# AIM OF THE TASK
Every record needs to be repeated exactly; its pictures do not.

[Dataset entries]
┌──

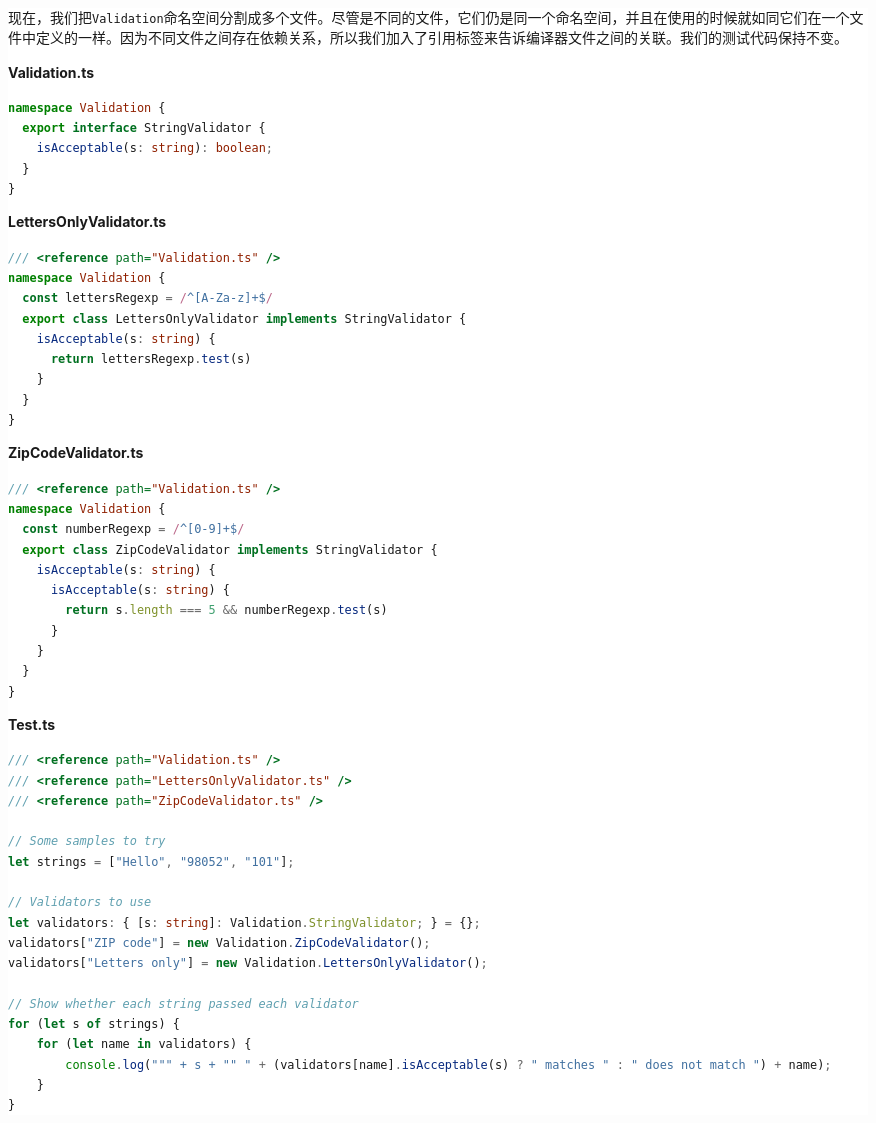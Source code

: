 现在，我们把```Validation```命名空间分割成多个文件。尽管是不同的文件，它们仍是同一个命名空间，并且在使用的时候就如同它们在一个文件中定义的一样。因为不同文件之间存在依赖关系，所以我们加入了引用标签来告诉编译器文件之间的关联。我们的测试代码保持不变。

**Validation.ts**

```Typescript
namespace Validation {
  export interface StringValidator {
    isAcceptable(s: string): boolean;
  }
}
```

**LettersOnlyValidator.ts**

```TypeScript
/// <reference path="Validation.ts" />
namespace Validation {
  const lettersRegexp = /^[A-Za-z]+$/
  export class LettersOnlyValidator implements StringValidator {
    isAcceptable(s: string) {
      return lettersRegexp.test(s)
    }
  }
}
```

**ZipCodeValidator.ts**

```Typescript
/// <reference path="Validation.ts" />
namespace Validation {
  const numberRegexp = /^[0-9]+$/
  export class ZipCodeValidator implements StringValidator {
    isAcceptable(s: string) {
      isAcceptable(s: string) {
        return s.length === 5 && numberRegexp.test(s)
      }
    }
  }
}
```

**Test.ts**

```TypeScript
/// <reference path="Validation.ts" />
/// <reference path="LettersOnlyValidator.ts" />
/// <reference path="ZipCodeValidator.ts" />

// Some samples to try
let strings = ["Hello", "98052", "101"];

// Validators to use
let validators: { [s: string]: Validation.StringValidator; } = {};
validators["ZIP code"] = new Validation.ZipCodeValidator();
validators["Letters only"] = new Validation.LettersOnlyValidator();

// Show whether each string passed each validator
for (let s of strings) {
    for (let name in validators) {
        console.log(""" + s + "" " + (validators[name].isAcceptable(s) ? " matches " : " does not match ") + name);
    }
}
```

└──

# ANSWER AREA
Source code

: 现在，我们把```Validation```命名空间分割成多个文件。尽管是不同的文件，它们仍是同一个命名空间，并且在使用的时候就如同它们在一个文件中定义的一样。因为不同文件之间存在依赖关系，所以我们加入了引用标签来告诉编译器文件之间的关联。我们的测试代码保持不变。

**Validation.ts**

```Typescript
namespace Validation {
  export interface StringValidator {
    isAcceptable(s: string): boolean;
  }
}
```

**LettersOnlyValidator.ts**

```TypeScript
/// <reference path="Validation.ts" />
namespace Validation {
  const lettersRegexp = /^[A-Za-z]+$/
  export class LettersOnlyValidator implements StringValidator {
    isAcceptable(s: string) {
      return lettersRegexp.test(s)
    }
  }
}
```

**ZipCodeValidator.ts**

```Typescript
/// <reference path="Validation.ts" />
namespace Validation {
  const numberRegexp = /^[0-9]+$/
  export class ZipCodeValidator implements StringValidator {
    isAcceptable(s: string) {
      isAcceptable(s: string) {
        return s.length === 5 && numberRegexp.test(s)
      }
    }
  }
}
```

**Test.ts**

```TypeScript
/// <reference path="Validation.ts" />
/// <reference path="LettersOnlyValidator.ts" />
/// <reference path="ZipCodeValidator.ts" />

// Some samples to try
let strings = ["Hello", "98052", "101"];

// Validators to use
let validators: { [s: string]: Validation.StringValidator; } = {};
validators["ZIP code"] = new Validation.ZipCodeValidator();
validators["Letters only"] = new Validation.LettersOnlyValidator();

// Show whether each string passed each validator
for (let s of strings) {
    for (let name in validators) {
        console.log(""" + s + "" " + (validators[name].isAcceptable(s) ? " matches " : " does not match ") + name);
    }
}
```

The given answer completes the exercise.